▶ Task statement: Which lines run from the one containing "Kafka Custom Resource" to the end of the listing below? Write them out exactly, both ends included, with nothing else.

▶ Data provided:
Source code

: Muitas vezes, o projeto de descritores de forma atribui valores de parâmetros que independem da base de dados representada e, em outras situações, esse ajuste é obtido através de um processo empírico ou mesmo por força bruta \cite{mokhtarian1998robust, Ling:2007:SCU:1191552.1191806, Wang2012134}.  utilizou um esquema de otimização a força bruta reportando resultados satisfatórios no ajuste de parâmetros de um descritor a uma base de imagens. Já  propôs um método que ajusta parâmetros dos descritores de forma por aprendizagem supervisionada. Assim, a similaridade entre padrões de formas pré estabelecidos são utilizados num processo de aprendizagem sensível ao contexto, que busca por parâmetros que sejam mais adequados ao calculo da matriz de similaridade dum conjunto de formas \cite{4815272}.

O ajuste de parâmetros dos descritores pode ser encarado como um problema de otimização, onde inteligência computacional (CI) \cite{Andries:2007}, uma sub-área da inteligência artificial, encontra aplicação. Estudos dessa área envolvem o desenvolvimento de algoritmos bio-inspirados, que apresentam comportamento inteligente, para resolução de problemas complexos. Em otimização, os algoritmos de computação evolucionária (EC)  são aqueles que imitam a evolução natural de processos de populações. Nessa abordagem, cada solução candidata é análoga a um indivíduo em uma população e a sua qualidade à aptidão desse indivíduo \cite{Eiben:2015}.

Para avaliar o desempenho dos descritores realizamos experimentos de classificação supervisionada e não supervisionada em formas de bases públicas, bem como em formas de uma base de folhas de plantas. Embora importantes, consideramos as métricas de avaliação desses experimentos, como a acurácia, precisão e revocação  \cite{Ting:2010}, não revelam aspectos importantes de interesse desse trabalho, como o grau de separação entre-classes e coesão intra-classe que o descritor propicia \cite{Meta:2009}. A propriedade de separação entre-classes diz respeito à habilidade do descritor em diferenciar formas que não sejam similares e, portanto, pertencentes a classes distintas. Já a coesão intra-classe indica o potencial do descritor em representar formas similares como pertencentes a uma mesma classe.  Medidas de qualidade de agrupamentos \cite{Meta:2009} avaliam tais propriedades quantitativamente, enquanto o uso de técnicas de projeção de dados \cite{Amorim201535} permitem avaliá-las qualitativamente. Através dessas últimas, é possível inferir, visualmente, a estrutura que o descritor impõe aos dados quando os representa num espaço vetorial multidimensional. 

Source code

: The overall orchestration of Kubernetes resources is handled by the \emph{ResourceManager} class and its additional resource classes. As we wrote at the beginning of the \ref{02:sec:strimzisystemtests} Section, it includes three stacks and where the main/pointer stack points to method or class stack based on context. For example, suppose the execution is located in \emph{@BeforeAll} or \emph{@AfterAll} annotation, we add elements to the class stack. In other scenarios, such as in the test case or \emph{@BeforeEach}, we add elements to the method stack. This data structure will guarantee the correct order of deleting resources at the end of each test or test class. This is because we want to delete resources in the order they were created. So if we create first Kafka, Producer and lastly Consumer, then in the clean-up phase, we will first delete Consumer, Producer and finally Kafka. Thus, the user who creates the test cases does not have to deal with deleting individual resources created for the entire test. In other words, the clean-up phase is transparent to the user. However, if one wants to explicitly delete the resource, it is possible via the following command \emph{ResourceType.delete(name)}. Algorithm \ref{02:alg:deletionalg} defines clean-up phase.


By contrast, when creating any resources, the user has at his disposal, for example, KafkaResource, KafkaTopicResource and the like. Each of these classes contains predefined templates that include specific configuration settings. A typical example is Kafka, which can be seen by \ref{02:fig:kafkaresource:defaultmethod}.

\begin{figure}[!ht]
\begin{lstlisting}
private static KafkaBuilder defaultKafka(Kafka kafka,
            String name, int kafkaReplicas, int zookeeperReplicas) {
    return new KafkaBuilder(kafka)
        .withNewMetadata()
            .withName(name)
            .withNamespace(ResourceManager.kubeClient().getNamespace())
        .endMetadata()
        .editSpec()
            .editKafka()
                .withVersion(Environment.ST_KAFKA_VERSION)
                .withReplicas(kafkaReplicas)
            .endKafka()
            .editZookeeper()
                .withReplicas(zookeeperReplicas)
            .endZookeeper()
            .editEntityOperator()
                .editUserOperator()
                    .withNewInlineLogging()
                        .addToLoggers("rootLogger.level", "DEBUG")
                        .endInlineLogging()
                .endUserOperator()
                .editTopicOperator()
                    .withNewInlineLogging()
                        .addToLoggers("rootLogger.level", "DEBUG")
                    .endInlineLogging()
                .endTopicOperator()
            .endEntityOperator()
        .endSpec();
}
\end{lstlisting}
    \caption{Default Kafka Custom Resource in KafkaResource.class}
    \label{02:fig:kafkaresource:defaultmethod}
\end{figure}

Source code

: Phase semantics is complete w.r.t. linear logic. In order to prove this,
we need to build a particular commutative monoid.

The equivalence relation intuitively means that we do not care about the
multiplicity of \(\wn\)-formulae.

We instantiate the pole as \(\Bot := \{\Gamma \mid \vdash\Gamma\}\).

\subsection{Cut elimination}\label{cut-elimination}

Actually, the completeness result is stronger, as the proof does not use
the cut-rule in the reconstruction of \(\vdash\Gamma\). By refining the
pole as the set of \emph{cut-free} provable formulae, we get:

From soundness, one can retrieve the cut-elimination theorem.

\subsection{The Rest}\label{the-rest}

▶ Task response:
    \caption{Default Kafka Custom Resource in KafkaResource.class}
    \label{02:fig:kafkaresource:defaultmethod}
\end{figure}

Source code

: Phase semantics is complete w.r.t. linear logic. In order to prove this,
we need to build a particular commutative monoid.

The equivalence relation intuitively means that we do not care about the
multiplicity of \(\wn\)-formulae.

We instantiate the pole as \(\Bot := \{\Gamma \mid \vdash\Gamma\}\).

\subsection{Cut elimination}\label{cut-elimination}

Actually, the completeness result is stronger, as the proof does not use
the cut-rule in the reconstruction of \(\vdash\Gamma\). By refining the
pole as the set of \emph{cut-free} provable formulae, we get:

From soundness, one can retrieve the cut-elimination theorem.

\subsection{The Rest}\label{the-rest}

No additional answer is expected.